[DATA TO EXAMINE Boundary: Start]

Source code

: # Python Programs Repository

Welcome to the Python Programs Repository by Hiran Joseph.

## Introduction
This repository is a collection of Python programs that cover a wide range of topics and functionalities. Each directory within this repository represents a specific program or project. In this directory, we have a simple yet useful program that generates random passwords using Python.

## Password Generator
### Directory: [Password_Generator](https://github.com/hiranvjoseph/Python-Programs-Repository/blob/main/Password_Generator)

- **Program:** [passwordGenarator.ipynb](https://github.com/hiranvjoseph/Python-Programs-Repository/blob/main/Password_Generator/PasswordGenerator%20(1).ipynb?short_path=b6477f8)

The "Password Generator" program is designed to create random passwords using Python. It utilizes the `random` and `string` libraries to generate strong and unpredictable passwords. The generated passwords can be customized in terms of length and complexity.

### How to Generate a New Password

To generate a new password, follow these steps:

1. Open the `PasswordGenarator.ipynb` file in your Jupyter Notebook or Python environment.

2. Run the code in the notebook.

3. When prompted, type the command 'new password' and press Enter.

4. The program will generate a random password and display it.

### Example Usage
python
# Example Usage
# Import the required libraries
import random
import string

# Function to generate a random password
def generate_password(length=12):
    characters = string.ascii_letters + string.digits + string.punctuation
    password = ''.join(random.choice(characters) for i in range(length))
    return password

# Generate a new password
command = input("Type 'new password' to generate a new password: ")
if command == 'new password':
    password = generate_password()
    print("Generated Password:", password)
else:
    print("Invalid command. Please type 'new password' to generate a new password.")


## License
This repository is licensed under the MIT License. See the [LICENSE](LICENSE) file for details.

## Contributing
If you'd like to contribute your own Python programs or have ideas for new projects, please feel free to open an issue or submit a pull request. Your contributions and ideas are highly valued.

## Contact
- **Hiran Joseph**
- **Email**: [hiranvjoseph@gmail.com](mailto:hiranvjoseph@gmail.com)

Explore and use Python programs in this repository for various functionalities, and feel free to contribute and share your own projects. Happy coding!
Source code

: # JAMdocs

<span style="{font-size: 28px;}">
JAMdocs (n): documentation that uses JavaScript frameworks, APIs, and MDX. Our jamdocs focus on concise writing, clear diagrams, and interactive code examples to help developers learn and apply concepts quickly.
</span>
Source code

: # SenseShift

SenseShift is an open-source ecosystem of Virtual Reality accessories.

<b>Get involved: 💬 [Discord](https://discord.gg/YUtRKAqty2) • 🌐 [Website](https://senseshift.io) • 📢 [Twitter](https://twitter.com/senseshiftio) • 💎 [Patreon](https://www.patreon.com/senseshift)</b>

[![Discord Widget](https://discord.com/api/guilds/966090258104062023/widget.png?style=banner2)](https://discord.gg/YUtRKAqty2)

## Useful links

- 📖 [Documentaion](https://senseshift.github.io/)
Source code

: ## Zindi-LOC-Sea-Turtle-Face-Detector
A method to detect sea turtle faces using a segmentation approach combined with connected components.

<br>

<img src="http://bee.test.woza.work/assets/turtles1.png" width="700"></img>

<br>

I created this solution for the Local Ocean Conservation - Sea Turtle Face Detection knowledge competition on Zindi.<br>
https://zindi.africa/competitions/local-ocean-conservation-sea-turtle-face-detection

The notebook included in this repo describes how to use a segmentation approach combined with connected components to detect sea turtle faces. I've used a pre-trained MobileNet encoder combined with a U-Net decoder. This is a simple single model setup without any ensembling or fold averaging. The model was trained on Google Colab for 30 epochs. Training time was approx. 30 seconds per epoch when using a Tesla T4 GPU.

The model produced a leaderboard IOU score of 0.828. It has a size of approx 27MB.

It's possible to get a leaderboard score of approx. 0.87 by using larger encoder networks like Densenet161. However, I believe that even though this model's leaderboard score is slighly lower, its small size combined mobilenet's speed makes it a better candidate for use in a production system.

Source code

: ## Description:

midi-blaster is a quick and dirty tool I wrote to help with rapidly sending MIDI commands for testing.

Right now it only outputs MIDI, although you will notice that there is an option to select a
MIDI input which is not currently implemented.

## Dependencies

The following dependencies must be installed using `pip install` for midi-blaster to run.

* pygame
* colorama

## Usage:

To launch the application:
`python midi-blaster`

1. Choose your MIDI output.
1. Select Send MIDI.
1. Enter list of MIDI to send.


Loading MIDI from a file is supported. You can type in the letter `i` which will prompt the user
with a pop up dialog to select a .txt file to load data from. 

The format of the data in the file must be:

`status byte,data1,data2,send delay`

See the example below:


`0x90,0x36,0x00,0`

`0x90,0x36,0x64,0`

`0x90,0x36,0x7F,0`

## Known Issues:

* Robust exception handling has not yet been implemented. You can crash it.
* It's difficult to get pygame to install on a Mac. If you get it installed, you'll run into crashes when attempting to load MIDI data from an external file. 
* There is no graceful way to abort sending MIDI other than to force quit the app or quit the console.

[DATA TO EXAMINE Boundary: End]

**WHAT IS EXPECTED**: Your reply should hold every line from the data that contains "which", copied in full.

**RESPONSE**:
MIDI input which is not currently implemented.
Loading MIDI from a file is supported. You can type in the letter `i` which will prompt the user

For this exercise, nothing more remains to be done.